Goal of the exercise: The records that follow must be repeated exactly, minus the images.

Provided records:
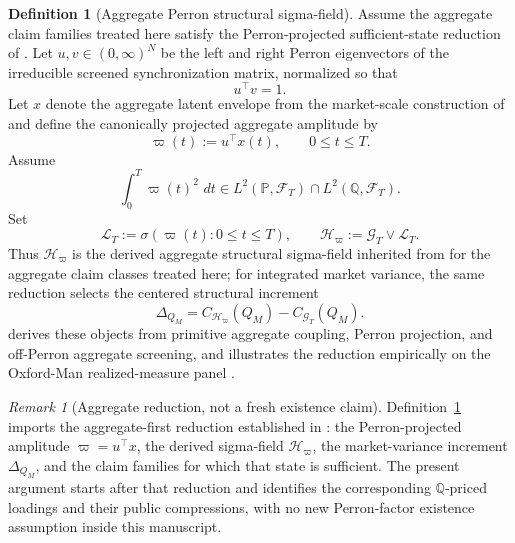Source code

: \documentclass[11pt,a4paper]{amsart}
\theoremstyle{plain}
\theoremstyle{definition}
\newtheorem{definition}[theorem]{Definition}
\theoremstyle{remark}
\newtheorem{remark}[theorem]{Remark}
\newcommand{\PP}{\mathbb{P}}
\newcommand{\QQ}{\mathbb{Q}}
\newcommand{\cF}{\mathcal{F}}
\newcommand{\cG}{\mathcal{G}}
\newcommand{\cH}{\mathcal{H}}
\newcommand{\cL}{\mathcal{L}}
\newcommand{\dd}{\,d}
\begin{document}
\begin{definition}[Aggregate Perron structural sigma-field]\label{def:lambda-structure}
Assume the aggregate claim families treated here satisfy the Perron-projected
sufficient-state reduction of \cite{vidal2026market}.  Let \(u,v\in(0,\infty)^N\) be the left and
right Perron eigenvectors of the irreducible screened synchronization matrix, normalized so that
\[
        u^\top v=1.
\]
Let \(x\) denote the aggregate latent envelope from the market-scale construction of
\cite{vidal2026market} and define the
canonically projected aggregate amplitude by
\[
        \varpi(t):=u^\top x(t),
        \qquad
        0\le t\le T.
\]
Assume
\[
        \int_0^T \varpi(t)^2\,\dd t \in L^2(\PP,\cF_T)\cap L^2(\QQ,\cF_T).
\]
Set
\[
        \cL_T:=\sigma(\varpi(t):0\le t\le T),
        \qquad
        \cH_\varpi:=\cG_T\vee \cL_T.
\]
Thus \(\cH_\varpi\) is the derived aggregate structural sigma-field inherited from
\cite{vidal2026market} for the aggregate claim classes treated here; for integrated market
variance, the same reduction selects the centered structural increment
\[
        \Delta_{Q_M}
        =
        C_{\cH_\varpi}(Q_M)-C_{\cG_T}(Q_M).
\]
\cite{vidal2026market} derives these objects from primitive aggregate coupling, Perron projection,
and off-Perron aggregate screening, and illustrates the reduction empirically on the Oxford-Man
realized-measure panel \cite{heber2009realized,barndorffNielsen2008realized,shephardSheppard2010heavy}.
\end{definition}


\begin{remark}[Aggregate reduction, not a fresh existence claim]
Definition~\ref{def:lambda-structure} imports the aggregate-first reduction established in
\cite{vidal2026market}: the Perron-projected amplitude \(\varpi=u^\top x\), the derived sigma-field
\(\cH_\varpi\), the market-variance increment \(\Delta_{Q_M}\), and the claim families for which
that state is sufficient.  The present argument starts after that reduction and identifies the
corresponding \(\QQ\)-priced loadings and their public compressions, with no new Perron-factor
existence assumption inside this manuscript.
\end{remark}
\end{document}
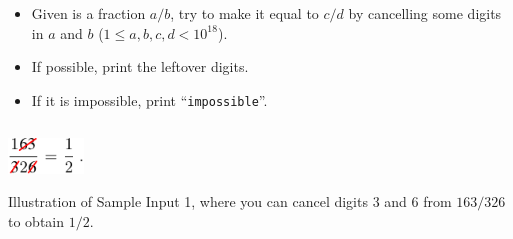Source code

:\begin{frame}
  \frametitle{\problemtitle}

  \begin{columns}
    \begin{column}[T]{.70\textwidth}
      \begin{itemize}
      \item Given is a fraction $a/b$,
        try to make it equal to $c/d$ by
        cancelling some digits in $a$ and $b$
        ($1\leq a,b,c,d< 10^{18}$).
      \item If possible, print the leftover digits.
      \item If it is impossible, print ``\texttt{impossible}''.
      \end{itemize}
    \end{column}

  \end{columns}

  \centering
  \vspace{3em}
  \includegraphics[trim={0 0 1ex 0},clip,width=0.15\textwidth]{fraction1-half.pdf}

  \small Illustration of Sample Input 1, where you can cancel digits $3$ and $6$ from $163/326$ to obtain $1/2$.
\end{frame}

Solved problem:
Source code

: \documentclass[11pt,a4paper]{amsart}
\theoremstyle{plain}
\theoremstyle{definition}
\newtheorem{definition}[theorem]{Definition}
\theoremstyle{remark}
\newtheorem{remark}[theorem]{Remark}
\newcommand{\PP}{\mathbb{P}}
\newcommand{\QQ}{\mathbb{Q}}
\newcommand{\cF}{\mathcal{F}}
\newcommand{\cG}{\mathcal{G}}
\newcommand{\cH}{\mathcal{H}}
\newcommand{\cL}{\mathcal{L}}
\newcommand{\dd}{\,d}
\begin{document}
\begin{definition}[Aggregate Perron structural sigma-field]\label{def:lambda-structure}
Assume the aggregate claim families treated here satisfy the Perron-projected
sufficient-state reduction of \cite{vidal2026market}.  Let \(u,v\in(0,\infty)^N\) be the left and
right Perron eigenvectors of the irreducible screened synchronization matrix, normalized so that
\[
        u^\top v=1.
\]
Let \(x\) denote the aggregate latent envelope from the market-scale construction of
\cite{vidal2026market} and define the
canonically projected aggregate amplitude by
\[
        \varpi(t):=u^\top x(t),
        \qquad
        0\le t\le T.
\]
Assume
\[
        \int_0^T \varpi(t)^2\,\dd t \in L^2(\PP,\cF_T)\cap L^2(\QQ,\cF_T).
\]
Set
\[
        \cL_T:=\sigma(\varpi(t):0\le t\le T),
        \qquad
        \cH_\varpi:=\cG_T\vee \cL_T.
\]
Thus \(\cH_\varpi\) is the derived aggregate structural sigma-field inherited from
\cite{vidal2026market} for the aggregate claim classes treated here; for integrated market
variance, the same reduction selects the centered structural increment
\[
        \Delta_{Q_M}
        =
        C_{\cH_\varpi}(Q_M)-C_{\cG_T}(Q_M).
\]
\cite{vidal2026market} derives these objects from primitive aggregate coupling, Perron projection,
and off-Perron aggregate screening, and illustrates the reduction empirically on the Oxford-Man
realized-measure panel \cite{heber2009realized,barndorffNielsen2008realized,shephardSheppard2010heavy}.
\end{definition}


\begin{remark}[Aggregate reduction, not a fresh existence claim]
Definition~\ref{def:lambda-structure} imports the aggregate-first reduction established in
\cite{vidal2026market}: the Perron-projected amplitude \(\varpi=u^\top x\), the derived sigma-field
\(\cH_\varpi\), the market-variance increment \(\Delta_{Q_M}\), and the claim families for which
that state is sufficient.  The present argument starts after that reduction and identifies the
corresponding \(\QQ\)-priced loadings and their public compressions, with no new Perron-factor
existence assumption inside this manuscript.
\end{remark}
\end{document}
Source code

:\begin{frame}
  \frametitle{\problemtitle}

  \begin{columns}
    \begin{column}[T]{.70\textwidth}
      \begin{itemize}
      \item Given is a fraction $a/b$,
        try to make it equal to $c/d$ by
        cancelling some digits in $a$ and $b$
        ($1\leq a,b,c,d< 10^{18}$).
      \item If possible, print the leftover digits.
      \item If it is impossible, print ``\texttt{impossible}''.
      \end{itemize}
    \end{column}

  \end{columns}

  \centering
  \vspace{3em}
  \includegraphics[trim={0 0 1ex 0},clip,width=0.15\textwidth]{fraction1-half.pdf}

  \small Illustration of Sample Input 1, where you can cancel digits $3$ and $6$ from $163/326$ to obtain $1/2$.
\end{frame}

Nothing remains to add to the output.